Shadow prices emerge from, for instance, the solution of the
allocation problem as a linear programming exercise. But Paul and
I have argued that this is not feasible for the economy as a whole.
The complexity is just too high. On the other hand we've argued
that the balancing of a disaggregated plan for a multi-million
product economy (by finding the Leontieff inverse) is computationally
feasible. And we are in effect saying (I think) that the
embodied labour coefficients are a good first approximation to
shadow prices. We have spelled this out, with some reference to
the modes of calculation used in the USSR, in an article in the
Revue Europeene des Sciences Sociales (which is also available on
the Web in postscript of pdf at
gopher://csf.colorado.edu:70/11/econ/authors/Cottrell.Allin
> > In what units would the social priorities be measured in order to
> > comensurate them with the shadow prices?
>
> This is, of course, very abstract and theoretical, but the idea would be
> to measure relevant aspects of the allocation, including average levels of
> consumption, provision for the future, and distribution (a la Marx's
> remarks in his comments on the Gotha program), and establish a social
> ranking among the goals that compete. Then maximizing the social welfare
> function would yield shadow prices on whatever resources one regarded as
> scarce (including human time and energy).

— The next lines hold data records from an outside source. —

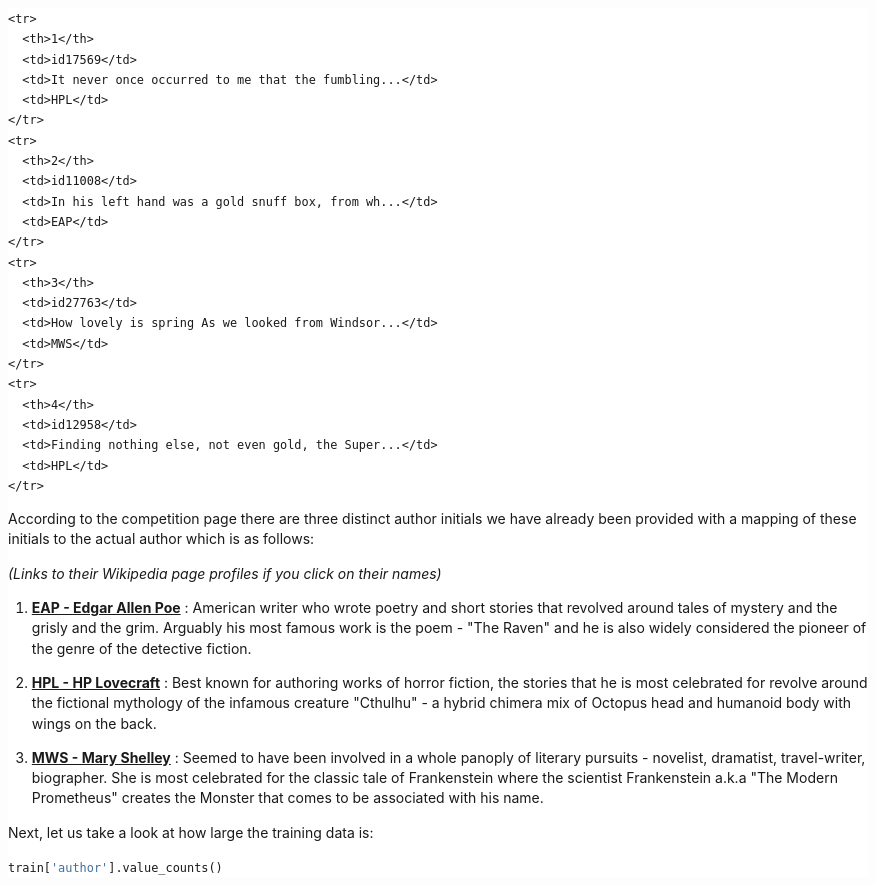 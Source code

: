     <tr>
      <th>1</th>
      <td>id17569</td>
      <td>It never once occurred to me that the fumbling...</td>
      <td>HPL</td>
    </tr>
    <tr>
      <th>2</th>
      <td>id11008</td>
      <td>In his left hand was a gold snuff box, from wh...</td>
      <td>EAP</td>
    </tr>
    <tr>
      <th>3</th>
      <td>id27763</td>
      <td>How lovely is spring As we looked from Windsor...</td>
      <td>MWS</td>
    </tr>
    <tr>
      <th>4</th>
      <td>id12958</td>
      <td>Finding nothing else, not even gold, the Super...</td>
      <td>HPL</td>
    </tr>
  </tbody>
</table>
</div>



According to the competition page there are three distinct author initials we have already been provided with a mapping of these initials to the actual author which is as follows:

*(Links to their Wikipedia page profiles if you click on their names)*

1. **[EAP - Edgar Allen Poe](https://en.wikipedia.org/wiki/Edgar_Allan_Poe)** : American writer who wrote poetry and short stories that revolved around tales of mystery and the grisly and the grim. Arguably his most famous work is the poem - "The Raven" and he is also widely considered the pioneer of the genre of the detective fiction. 

2. **[HPL - HP Lovecraft](https://en.wikipedia.org/wiki/H._P._Lovecraft)** : Best known for authoring works of horror fiction, the stories that he is most celebrated for revolve around the fictional mythology of the infamous creature "Cthulhu" - a hybrid chimera mix of Octopus head and humanoid body with wings on the back.

3. **[MWS - Mary Shelley](https://en.wikipedia.org/wiki/Mary_Shelley)** : Seemed to have been involved in a whole panoply of literary pursuits - novelist, dramatist, travel-writer, biographer. She is most celebrated for the classic tale of Frankenstein where the scientist Frankenstein a.k.a "The Modern Prometheus" creates the Monster that comes to be associated with his name.

Next, let us take a look at how large the training data is:


```python
train['author'].value_counts()
```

Our suggestion is that consumer goods are marked with their 'value'
(embodied labour-time), and also a (roughly) market-clearing price
expressed in Owen-style labour-tokens (with which people are paid
for their work, at an average rate of one per hour). Then the
plan can be amended according to the algorithm, if P > V, order
more of the good; if P < V order less. If P > V that says that
people are willing to pay, in their own time, more time than it
costs society to produce the thing. When I say the plan is
'amended' I mean that a new target vector of final outputs is
generated, and the required vector of gross outputs is computed.
All this is -- we argue -- computationally feasible. On the
other hand "maximizing a social welfare function" directly is
not. A lot of effort went into the latter in the USSR, and I
think it was basically wasted. It was too "abstract and
theoretical" to be of any practical utility to GOSPLAN.